Der frühere SPD-Generalsekretär Kevin Kühnert begründet seinen überraschenden Rückzug aus der Politik mit körperlichen Angriffen und Bedrohungen, unter anderem von Neonazis und Corona-Leugnern. "Meine rote Linie ist da, wo Gewalt in der Luft liegt. Ich bin nur 1,70 Meter groß", sagte Kühnert der Wochenzeitung Die Zeit.
Durch eine Reihe von Vorfällen habe sich das diffuse Gefühl entwickelt, dass er nicht mehr sicher sei, so der 35-Jährige in seinem ersten ausführlichen Interview seit seinem Rücktritt. "Ich bin nicht aus der Politik ausgestiegen, weil ich Angst vor ein paar Neonazis habe. Sondern weil ich zunehmend Zweifel habe, was das Thema Wehrhaftigkeit betrifft." Als etwa drei Männer in einer Straßenbahn in Halle an der Saale drohten, ihn zu verprügeln, habe niemand in dem vollbesetzten Waggon etwas gesagt oder sei ihm zu Hilfe gekommen.
"Am Ende war da ein Gefühl von absoluter Vergeblichkeit"

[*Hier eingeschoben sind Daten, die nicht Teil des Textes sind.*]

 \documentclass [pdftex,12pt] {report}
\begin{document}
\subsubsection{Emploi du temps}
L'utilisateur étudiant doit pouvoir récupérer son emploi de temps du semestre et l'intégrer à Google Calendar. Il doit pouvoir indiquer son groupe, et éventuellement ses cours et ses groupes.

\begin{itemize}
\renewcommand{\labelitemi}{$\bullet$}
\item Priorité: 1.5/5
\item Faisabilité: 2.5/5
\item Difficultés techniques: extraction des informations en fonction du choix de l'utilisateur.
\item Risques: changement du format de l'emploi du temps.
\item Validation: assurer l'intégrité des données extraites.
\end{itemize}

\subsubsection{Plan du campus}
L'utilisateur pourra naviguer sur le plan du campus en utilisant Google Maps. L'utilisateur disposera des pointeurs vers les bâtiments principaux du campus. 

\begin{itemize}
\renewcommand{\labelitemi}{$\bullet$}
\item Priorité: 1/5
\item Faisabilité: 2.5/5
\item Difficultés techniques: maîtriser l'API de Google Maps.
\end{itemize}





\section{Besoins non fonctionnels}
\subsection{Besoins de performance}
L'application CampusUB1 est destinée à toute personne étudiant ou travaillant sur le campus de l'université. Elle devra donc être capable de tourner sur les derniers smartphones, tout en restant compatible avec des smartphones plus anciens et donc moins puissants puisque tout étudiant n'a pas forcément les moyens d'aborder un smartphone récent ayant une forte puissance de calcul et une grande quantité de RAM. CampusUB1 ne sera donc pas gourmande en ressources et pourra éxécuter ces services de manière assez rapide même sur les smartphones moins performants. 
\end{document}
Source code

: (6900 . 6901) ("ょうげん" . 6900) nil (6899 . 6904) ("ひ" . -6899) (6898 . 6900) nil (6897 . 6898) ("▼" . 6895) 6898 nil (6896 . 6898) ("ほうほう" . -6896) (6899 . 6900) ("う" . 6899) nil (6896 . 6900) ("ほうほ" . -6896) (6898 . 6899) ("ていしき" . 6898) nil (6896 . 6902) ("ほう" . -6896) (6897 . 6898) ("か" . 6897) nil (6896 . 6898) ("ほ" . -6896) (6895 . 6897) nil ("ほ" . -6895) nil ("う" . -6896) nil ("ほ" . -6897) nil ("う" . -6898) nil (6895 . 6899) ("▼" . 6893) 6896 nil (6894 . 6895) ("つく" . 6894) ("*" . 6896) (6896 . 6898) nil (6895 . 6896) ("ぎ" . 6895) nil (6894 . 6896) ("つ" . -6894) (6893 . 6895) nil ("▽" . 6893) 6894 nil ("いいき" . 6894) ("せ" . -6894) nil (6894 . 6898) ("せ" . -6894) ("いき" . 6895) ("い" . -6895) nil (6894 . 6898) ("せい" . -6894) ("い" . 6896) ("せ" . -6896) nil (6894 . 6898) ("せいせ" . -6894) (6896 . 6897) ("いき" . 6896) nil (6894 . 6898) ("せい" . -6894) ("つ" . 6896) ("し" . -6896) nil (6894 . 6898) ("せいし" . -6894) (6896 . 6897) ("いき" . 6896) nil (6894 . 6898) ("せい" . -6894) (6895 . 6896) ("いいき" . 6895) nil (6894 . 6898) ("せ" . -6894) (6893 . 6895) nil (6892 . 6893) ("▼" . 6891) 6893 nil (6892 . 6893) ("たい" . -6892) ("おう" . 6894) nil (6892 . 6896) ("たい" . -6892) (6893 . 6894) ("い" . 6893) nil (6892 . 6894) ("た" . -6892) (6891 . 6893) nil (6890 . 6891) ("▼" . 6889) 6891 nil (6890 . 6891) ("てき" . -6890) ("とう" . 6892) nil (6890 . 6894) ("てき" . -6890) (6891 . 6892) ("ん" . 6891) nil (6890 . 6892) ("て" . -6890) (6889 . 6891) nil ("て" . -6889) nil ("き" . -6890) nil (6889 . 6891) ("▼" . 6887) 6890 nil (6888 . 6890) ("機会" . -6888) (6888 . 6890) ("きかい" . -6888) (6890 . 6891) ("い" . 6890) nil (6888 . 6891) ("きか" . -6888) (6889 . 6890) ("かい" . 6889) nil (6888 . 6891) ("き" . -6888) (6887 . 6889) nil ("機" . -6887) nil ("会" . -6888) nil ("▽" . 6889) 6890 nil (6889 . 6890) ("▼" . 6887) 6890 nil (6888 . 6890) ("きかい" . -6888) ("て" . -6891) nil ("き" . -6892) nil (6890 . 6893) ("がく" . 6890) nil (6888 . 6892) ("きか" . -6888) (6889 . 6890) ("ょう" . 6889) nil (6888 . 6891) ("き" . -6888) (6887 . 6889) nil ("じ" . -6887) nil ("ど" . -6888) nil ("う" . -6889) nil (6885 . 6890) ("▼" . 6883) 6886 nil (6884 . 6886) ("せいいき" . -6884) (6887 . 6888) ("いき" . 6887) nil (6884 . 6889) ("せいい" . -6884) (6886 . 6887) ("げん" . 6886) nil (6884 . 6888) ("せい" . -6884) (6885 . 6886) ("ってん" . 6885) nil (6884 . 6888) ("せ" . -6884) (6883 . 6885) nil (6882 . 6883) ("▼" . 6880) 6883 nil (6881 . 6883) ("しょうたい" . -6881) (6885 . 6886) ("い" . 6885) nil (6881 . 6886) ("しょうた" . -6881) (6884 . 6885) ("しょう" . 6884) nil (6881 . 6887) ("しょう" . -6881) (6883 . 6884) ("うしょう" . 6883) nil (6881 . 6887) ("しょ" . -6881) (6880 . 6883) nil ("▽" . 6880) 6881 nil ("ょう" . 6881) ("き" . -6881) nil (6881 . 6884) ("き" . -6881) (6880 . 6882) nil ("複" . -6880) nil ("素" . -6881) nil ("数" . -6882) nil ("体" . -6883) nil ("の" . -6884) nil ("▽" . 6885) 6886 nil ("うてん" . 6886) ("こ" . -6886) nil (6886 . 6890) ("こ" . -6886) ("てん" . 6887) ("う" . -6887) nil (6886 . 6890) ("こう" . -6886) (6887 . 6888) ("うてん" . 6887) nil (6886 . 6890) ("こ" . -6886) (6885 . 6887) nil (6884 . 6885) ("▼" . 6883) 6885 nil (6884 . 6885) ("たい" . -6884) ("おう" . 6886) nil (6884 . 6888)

Er habe sich an diese Bedrohungen, die für viele Politiker inzwischen zum Alltag gehörten, nie gewöhnen können. Andere Kollegen habe es noch viel schlimmer getroffen. Kühnert sagte, er habe den Glauben daran verloren, gegen den Hass ankämpfen zu können, der vor allem auf Social Media verbreitet werde. "Vielleicht ist das der Punkt, wo es pathologisch geworden ist. Am Ende war da ein Gefühl von absoluter Vergeblichkeit."
Selbst im Urlaub habe er sich nicht mehr sicher gefühlt und seine Ferien deshalb immer öfter in einsamen Gegenden im Gebirge verbracht. "Irgendwann ist mir klar geworden: Wenn ich in Ruhe gelassen werden will, muss ich dahin, wo gar keine Menschen sind."
Überraschender Rückzug aus der Politik
Kühnert hatte im Herbst 2024 überraschend seinen Rücktritt als SPD-Generalsekretär und seinen Rückzug aus der Politik verkündet und dafür gesundheitliche Gründe angeführt. "Die Energie, die für mein Amt und einen Wahlkampf nötig ist, brauche ich auf absehbare Zeit, um wieder gesund zu werden", teilte er damals mit. Mitte Februar verabschiedete er sich mit einer Rede im Bundestag.
Im Interview mit der Zeit sagte er außerdem, dass er seit einigen Jahren mit einem FDP-Mann liiert ist. Dank seiner Beziehung habe er noch einmal neu begriffen, wie wichtig der Respekt vor politisch Andersdenkenden sei: "Es braucht das ständige Bewusstsein, dass der politische Gegner auch recht haben könnte."
Kühnert schließt nicht aus, noch einmal in die Politik zurückzukehren: "Ich bin nicht ausgestiegen, weil ich das alles lächerlich oder überflüssig fände."